▶ _WHAT THIS TASK INVOLVES_: Say how many lines of the entries below include "images", giving nothing but that number.
╭──
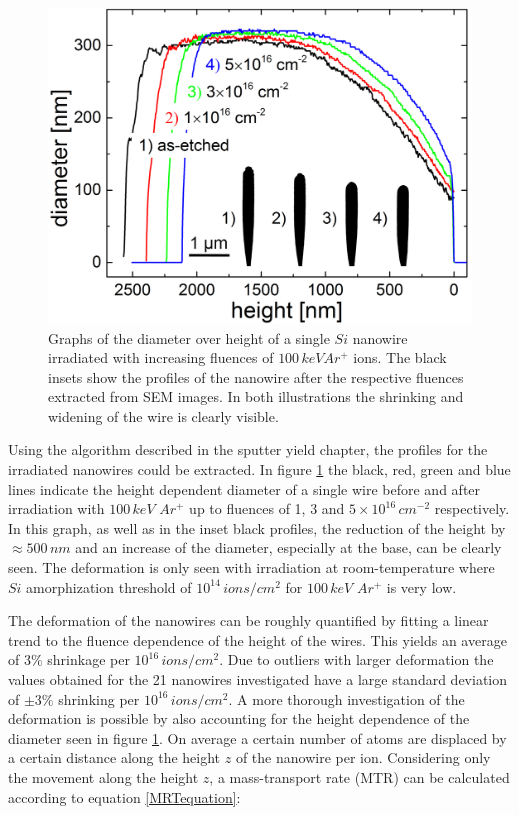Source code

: \documentclass[12pt,
paper=a4,				
DIV=calc,		  %
BCOR=16mm,	  %
headinclude,
openany
]{scrbook}
\begin{document}
\begin{figure}
	\centering
		\includegraphics[width=.48\textwidth]{images/deformationprofile.jpg}
	\caption{Graphs of the diameter over height of a single $Si$ nanowire irradiated with increasing fluences of $100\,keV Ar^+$ ions. The black insets show the profiles of the nanowire after the respective fluences extracted from SEM images. In both illustrations the shrinking and widening of the wire is clearly visible.} 
	\label{deformationprofile}
\end{figure}

Using the algorithm described in the sputter yield chapter, the profiles for the irradiated nanowires could be extracted. In figure \ref{deformationprofile} the black, red, green and blue lines indicate the height dependent diameter of a single wire before and after irradiation with $100\,keV\,\,Ar^+$ up to fluences of 1, 3 and $5 \times 10^{16}\,cm^{-2}$ respectively. In this graph, as well as in the inset black profiles, the reduction of the height by $\approx 500\,nm$ and an increase of the diameter, especially at the base, can be clearly seen. The deformation is only seen with irradiation at room-temperature where $Si$ amorphization threshold of $10^{14}\,ions/cm^2$ for $100\,keV\,\,Ar^+$ is very low.

The deformation of the nanowires can be roughly quantified by fitting a linear trend to the fluence dependence of the height of the wires. This yields an average of $3\%$ shrinkage per $10^{16}\,ions/cm^2$. Due to outliers with larger deformation the values obtained for the 21 nanowires investigated have a large standard deviation of $\pm 3\%$ shrinking per $10^{16}\,ions/cm^2$. A more thorough investigation of the deformation is possible by also accounting for the height dependence of the diameter seen in figure \ref{deformationprofile}. On average a certain number of atoms are displaced by a certain distance along the height $z$ of the nanowire per ion. Considering only the movement along the height $z$, a mass-transport rate (MTR) can be calculated according to equation \ref{MRTequation}:
\end{document}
╰──
▶ _RESPONSE BELOW_: 2